Benchmark for evaluating new load balancing algorithm on Envoy?

Dimitris L

unread,

Jun 23, 2023, 10:39:53 PM6/23/23

to envoy-users

Hi,

TLDR: We would like to benchmark a simple variant of the Two-Choice load balancing algorithm on EnvoyProxy. Is there a recommended benchmark or a typical workload that you use?

We would like to evaluate the following simple variant of the Two-Choice algorithm for load balancing: For each request,
1. Allocate to the least loaded of two randomly chosen servers (i.e., like Two-Choice) with probability β.
2. Otherwise, allocate to a random server.

Somewhat surprisingly we recently demonstrated in theory and simulations (paper, slides, visualisation) that for suitably chosen β, this outperforms Two-Choice when there is outdated information (RTT is large, there are multiple allocators) or there is noise. The main reason for this is that it allocates to lesser loaded servers less aggressively than Two-Choice, so that it spreads the load more evenly (see this figure).

We would like to see whether this result also implies improvements in real-world load balancers, including EnvoyProxy. For the evaluation purposes, I have drafted a very simple implementation (see here) and was wondering whether you could give me some pointers for setting up and running a benchmark.

Kind regards,

Dimitris

P.S. I have reached out a few other open source load balancers.

Tony Allen

unread,

Jun 28, 2023, 6:27:44 PM6/28/23

to Dimitris L, envoy-users

Hi Dimitris,

Last time I looked into it, there wasn't a "standard benchmark" for the load balancer outside of some synthetic tests in the load balancer's unit tests. There do exist some actively developed load/performance testing tools like Nighthawk and some scripts used in blog posts, but it seems like what you're ideally looking for is some "real-world traffic" to run through modified Envoys. I'm not aware of anything that fits the bill.

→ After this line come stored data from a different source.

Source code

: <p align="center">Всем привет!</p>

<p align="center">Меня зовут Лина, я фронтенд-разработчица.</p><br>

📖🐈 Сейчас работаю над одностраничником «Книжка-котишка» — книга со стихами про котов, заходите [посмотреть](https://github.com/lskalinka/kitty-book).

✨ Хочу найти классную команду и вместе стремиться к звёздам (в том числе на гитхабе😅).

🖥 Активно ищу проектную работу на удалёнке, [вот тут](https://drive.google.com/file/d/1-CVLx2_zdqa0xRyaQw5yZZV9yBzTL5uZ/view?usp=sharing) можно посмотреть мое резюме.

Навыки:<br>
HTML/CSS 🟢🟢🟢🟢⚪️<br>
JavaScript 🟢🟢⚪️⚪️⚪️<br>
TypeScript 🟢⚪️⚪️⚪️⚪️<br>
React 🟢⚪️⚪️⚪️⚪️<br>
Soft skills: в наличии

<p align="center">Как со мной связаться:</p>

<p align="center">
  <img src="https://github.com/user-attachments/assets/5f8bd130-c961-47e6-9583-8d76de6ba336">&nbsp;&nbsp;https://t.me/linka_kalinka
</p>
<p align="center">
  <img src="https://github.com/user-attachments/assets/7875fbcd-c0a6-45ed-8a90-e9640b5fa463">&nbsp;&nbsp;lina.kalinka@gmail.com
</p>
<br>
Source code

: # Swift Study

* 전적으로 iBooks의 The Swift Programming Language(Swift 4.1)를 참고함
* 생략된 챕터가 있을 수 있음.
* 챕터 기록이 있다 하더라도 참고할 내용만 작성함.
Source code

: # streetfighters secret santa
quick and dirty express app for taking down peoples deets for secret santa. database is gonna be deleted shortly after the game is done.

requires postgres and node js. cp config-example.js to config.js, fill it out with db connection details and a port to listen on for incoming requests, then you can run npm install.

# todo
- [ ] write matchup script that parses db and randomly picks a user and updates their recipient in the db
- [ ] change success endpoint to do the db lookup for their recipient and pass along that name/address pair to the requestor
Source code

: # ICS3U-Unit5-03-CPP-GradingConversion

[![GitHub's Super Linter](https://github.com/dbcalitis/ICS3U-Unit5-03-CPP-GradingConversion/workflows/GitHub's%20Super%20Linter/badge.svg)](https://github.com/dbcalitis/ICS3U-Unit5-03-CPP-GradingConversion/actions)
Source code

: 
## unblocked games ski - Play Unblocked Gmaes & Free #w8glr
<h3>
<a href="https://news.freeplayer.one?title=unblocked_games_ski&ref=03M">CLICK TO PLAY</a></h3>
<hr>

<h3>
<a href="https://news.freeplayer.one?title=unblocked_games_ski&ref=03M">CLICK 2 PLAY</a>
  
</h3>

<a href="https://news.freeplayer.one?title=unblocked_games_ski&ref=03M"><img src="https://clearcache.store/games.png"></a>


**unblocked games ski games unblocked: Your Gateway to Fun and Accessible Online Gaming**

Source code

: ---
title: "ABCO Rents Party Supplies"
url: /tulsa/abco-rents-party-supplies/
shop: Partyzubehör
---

That being said, if I understood your abstract correctly, you're approximating outdated information and long TTLs by using "batch sizes" of requests that go through the load balancer? If that's the case, there's a wrench in the gears when evaluating of the behavior of your algorithm with Envoy's usage of the P2C/2choice in its load balancer. An individual Envoy will derive the "weight" of a particular endpoint using the number of outstanding requests sent to those endpoints-- the idea is that more active requests means a more loaded endpoint (details here).

I don't see a way to get the conditions in which your new algorithm will shine since the endpoint weights are updated every time an endpoint is sampled from the host set. This may also be a problem for other load balancers, since it's common to perform this "weight scaling" with the number of open connections or even request latencies (least connections and least time in NGINX terms).

This isn't to say we don't try to combat herding behaviors in our 2choice/P2C implementation-- we reduce the aggression of the weight bias via a term in the formula we use to derive endpoint weights for our P2C implementation. It's just that those herding behaviors are a result of things like idle hosts being added to a very busy set of hosts, not the conditions you mention.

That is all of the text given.